Penghadangan dan upaya pembubaran kegiatan People’s Water Forum (PWF) di Denpasar oleh ormas tertentu, mengundang berbagai kecaman. Dewan Pengurus Daerah (DPD) Prajaniti Provinsi Bali sangat menyayangkan tindakan barbar memalukan semacam itu.
Kegiatan intelektual dalam rangka pencerdasan dan membangun kesadaran berbangsa sepatutnya mendapatkan jaminan dan ruang bebas, bukan malahan ditekan bahkan diintimidasi sebagaimana yang terjadi. Tindakan memalukan yang dilakukan oleh satu ormas tersebut sangat mencoreng wajah Bali dan Indonesia di mata dunia.

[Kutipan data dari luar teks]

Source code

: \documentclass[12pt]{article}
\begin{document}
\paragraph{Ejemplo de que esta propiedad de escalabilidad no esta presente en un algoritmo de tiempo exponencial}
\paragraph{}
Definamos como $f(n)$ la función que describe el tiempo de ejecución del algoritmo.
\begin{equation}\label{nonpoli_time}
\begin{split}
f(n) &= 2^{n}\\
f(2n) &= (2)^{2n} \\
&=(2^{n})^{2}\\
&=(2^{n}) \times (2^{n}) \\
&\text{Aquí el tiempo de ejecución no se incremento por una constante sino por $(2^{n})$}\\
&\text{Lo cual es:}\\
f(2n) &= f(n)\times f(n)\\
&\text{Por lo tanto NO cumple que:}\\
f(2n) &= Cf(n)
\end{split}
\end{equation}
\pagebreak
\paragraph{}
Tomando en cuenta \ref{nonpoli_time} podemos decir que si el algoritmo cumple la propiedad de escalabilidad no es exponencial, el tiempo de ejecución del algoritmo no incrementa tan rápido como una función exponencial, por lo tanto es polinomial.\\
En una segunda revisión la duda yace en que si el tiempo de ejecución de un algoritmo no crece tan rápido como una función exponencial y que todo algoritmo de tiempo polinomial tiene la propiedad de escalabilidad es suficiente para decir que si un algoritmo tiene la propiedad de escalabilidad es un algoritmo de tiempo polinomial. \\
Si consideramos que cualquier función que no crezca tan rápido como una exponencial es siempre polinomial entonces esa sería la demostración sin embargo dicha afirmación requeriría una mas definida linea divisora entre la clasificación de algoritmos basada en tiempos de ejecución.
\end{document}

Ketua DPD Prajaniti Provinsi Bali, Wayan Sayoga mengecam tindakan ormas tersebut. Terlebih menurut Wayan Sayoga dalam berbagai klarifikasi di media, Pj. Gubernur Bali menegaskan tidak pernah melarang, menyuruh untuk menggagalkan kegiatan PWF tersebut. “Patut diduga aksi ormas ini by design, dan mereka tidak menduga kegiatan PWF ini juga dihadiri tokoh nasional sekaliber Dewa Palguna, dan ini justru menjadi bumerang bagi mereka,” tandas Wayan Sayoga.
Untuk itu, pihaknya mendesak ormas tersebut untuk melakukan klarifikasi dan minta maaf atas nama kebebasan mengeluarkan pendapat dan demokrasi. Apalagi, indikasinya jelas karena justru dari pihak Pj. Gubernur Bali sendiri membantah melarang kegiatan diskusi PWF ini.
Menurut Wayan Sayoga, Bali sudah berpengalaman melaksanakan berbagai kegiatan internasional dan sah-sah saja, berbagai NGO atau organisasi memanfaatkan momentum untuk menyuarakan aspirasi dan perspektif mereka dalam forum-forum yang konstruktif. Apalagi, World Water Forum (WWF) ke-10 menyuarakan tentang air yang menjadi kebutuhan utama manusia. “Dimana letak kesalahan PWF dalam hal ini?,” tegas Wayan Sayoga balik bertanya.
Meskipun Pihaknya sama sekali tidak terlibat dalam kegiatan PWF, namun sebagai penggiat organisasi dia mengajak semua pihak untuk jernih melihat persoalan penghadangan ini. Justru tindakan para oknum tersebutlah yang merusak demokrasi. (Nyoman Winata/Ketut Winata/balipost)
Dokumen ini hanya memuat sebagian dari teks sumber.